Eines Nachts, nachdem sie sich geliebt hatten, lagen sie schweigend nebeneinander auf dem Rücken. Kamĩtĩ dachte daran, ihr zu erzählen, wie er manchmal, wenn er allein war, aus seinem Körper schlüpfte und durch den Himmel schwebte, verwarf diesen Gedanken aber, weil er sich an den Ton ihrer Stimme erinnerte, als er ihr von der Macht der Siddha-Heiler erzählte.
„Das Himmelszelt ist auch ein besonderes Wissensgebiet“, sagte Kamĩtĩ. „Die Sterne geleiteten Hirten durch Wüsten und Grasland.“
„Nicht nur die Hirten“, gab Nyawĩra zurück. „Die Sterne haben auch mich durch das Grasland geleitet.“
„Wusstest du, dass unser Volk glaubte, die Sonne wäre Gott?“, sagte Kamĩtĩ, der noch immer zu den Sternen hochschaute.
„Die Götter gehen dir wohl immer im Kopf herum?“, kommentierte Nyawĩra.
„Soll ich dir etwas zeigen?“, fragte Kamĩtĩ plötzlich. „Du musst mir aber versprechen, dich nicht über mich lustig zu machen.“
„Warum sollte ich mich über dich lustig machen, wenn du mir noch eine Pflanze zeigst?“, antwortete Nyawĩra, die die Erregung in Kamĩtĩs Stimme neugierig machte.
Er nahm sie bei der Hand und führte sie zu einer Gruppe Sykomoren. Vor einem der Bäume, dessen Äste so tief herabhingen, dass sie vom Unterholz nicht mehr zu unterscheiden waren, blieb er stehen.
Kamĩtĩ ließ ihre Hand los, bückte sich, hob etwas auf und gab es ihr. Es war eine Figur aus Holz, doch war deren Gesichtsausdruck so eindringlich, dass Nyawĩra einen Augenblick lang glaubte, sie wäre lebendig.
„Du bist also auch ein Künstler und hast mir das nie erzählt?“, fragte Nyawĩra. Bin ich dem einen Künstler entkommen, nur um mich in den Armen des nächsten wiederzufinden?, dachte sie, während sie eine Figur nach der anderen aufhob, um sie zu betrachten.

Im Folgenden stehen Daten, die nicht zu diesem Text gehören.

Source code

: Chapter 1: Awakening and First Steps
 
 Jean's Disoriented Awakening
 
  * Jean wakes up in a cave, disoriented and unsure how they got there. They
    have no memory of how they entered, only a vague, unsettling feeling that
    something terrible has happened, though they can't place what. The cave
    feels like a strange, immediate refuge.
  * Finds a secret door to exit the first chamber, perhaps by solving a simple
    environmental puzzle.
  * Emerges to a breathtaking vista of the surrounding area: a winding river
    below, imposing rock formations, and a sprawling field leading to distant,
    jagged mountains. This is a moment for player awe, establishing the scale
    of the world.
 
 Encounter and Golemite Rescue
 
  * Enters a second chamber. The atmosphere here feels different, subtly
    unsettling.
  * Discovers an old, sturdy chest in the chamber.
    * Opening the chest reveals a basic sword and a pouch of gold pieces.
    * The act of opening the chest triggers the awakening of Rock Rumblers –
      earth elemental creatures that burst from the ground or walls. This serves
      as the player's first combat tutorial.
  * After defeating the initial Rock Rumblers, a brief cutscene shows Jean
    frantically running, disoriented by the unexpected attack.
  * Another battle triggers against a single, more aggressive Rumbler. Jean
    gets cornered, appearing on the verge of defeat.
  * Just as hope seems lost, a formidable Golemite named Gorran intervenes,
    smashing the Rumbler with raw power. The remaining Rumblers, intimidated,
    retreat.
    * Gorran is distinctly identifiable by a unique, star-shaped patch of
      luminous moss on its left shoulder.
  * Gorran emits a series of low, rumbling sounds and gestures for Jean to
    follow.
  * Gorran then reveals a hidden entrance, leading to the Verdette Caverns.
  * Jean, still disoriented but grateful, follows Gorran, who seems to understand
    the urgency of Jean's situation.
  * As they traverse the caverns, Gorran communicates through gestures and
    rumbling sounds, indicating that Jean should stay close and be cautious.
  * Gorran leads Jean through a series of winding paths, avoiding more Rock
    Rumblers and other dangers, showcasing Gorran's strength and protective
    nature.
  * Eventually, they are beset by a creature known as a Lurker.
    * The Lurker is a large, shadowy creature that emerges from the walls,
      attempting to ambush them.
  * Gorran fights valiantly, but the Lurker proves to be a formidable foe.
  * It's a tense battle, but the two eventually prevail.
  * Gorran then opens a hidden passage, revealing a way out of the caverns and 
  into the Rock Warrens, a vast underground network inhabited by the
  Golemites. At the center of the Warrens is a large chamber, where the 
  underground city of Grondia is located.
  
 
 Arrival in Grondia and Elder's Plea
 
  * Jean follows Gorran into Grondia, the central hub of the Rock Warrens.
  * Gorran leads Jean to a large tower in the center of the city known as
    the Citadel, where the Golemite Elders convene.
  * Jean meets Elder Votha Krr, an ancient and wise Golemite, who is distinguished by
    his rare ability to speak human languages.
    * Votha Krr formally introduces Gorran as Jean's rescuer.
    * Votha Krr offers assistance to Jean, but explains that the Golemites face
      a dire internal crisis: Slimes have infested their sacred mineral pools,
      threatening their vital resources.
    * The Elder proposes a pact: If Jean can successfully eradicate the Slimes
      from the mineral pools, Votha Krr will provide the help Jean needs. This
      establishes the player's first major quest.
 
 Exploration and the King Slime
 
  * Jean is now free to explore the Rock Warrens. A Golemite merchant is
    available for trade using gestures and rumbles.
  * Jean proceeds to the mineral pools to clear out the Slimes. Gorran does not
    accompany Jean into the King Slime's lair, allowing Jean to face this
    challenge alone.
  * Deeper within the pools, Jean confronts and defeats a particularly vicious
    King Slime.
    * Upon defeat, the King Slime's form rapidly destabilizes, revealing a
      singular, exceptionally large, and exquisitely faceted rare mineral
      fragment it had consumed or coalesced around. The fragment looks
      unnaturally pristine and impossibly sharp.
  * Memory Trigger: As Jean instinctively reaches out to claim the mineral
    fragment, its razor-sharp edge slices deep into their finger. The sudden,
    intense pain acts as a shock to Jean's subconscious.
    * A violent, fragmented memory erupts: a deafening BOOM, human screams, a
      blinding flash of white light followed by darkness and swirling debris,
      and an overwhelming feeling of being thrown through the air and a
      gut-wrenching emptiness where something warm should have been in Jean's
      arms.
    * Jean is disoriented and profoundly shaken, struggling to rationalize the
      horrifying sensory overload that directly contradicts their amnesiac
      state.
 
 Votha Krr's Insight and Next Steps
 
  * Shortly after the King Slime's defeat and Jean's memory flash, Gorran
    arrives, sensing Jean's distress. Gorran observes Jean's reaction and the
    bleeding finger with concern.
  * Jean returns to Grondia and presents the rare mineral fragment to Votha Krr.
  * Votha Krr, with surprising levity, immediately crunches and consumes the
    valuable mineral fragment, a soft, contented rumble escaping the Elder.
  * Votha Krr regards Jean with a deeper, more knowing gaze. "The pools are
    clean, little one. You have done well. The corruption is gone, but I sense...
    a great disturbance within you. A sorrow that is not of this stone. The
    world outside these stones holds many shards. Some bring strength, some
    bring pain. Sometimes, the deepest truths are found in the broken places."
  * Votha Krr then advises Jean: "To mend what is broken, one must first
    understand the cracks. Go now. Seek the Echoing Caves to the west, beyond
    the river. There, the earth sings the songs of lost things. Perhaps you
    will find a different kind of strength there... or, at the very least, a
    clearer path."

„Ich habe erst hier damit angefangen“, antwortete Kamĩtĩ. „Wenn man allein im Wald wohnt, ist man gezwungen, über das Universum und die Schöpfung nachzudenken. Ich habe viel über afrikanische Götter nachgedacht und mich gefragt: Warum schnitze ich nicht ein panafrikanisches Pantheon der Heiligen? Sie werden mir Gesellschaft leisten. Herz und Körper zitterten innerlich, aber als ich mich an die Arbeit machte, war es, als führte mich eine unsichtbare Hand.“
„Sie sind wirklich schön und beeindruckend, und sie fühlen sich sehr lebendig an“, sagte Nyawĩra. „Du solltest eigentlich Wangai heißen. Aber jetzt ist mir eher nach angewandter Kunst. Es ist Zeit, dass ich zurückkehre und mich der Wirklichkeit und den konkreten Erfordernissen im Kampf gegen die Diktatur widme.“
„In Ordnung, morgen wenden wir die angewandte Kunst auf dich an“, antwortete er.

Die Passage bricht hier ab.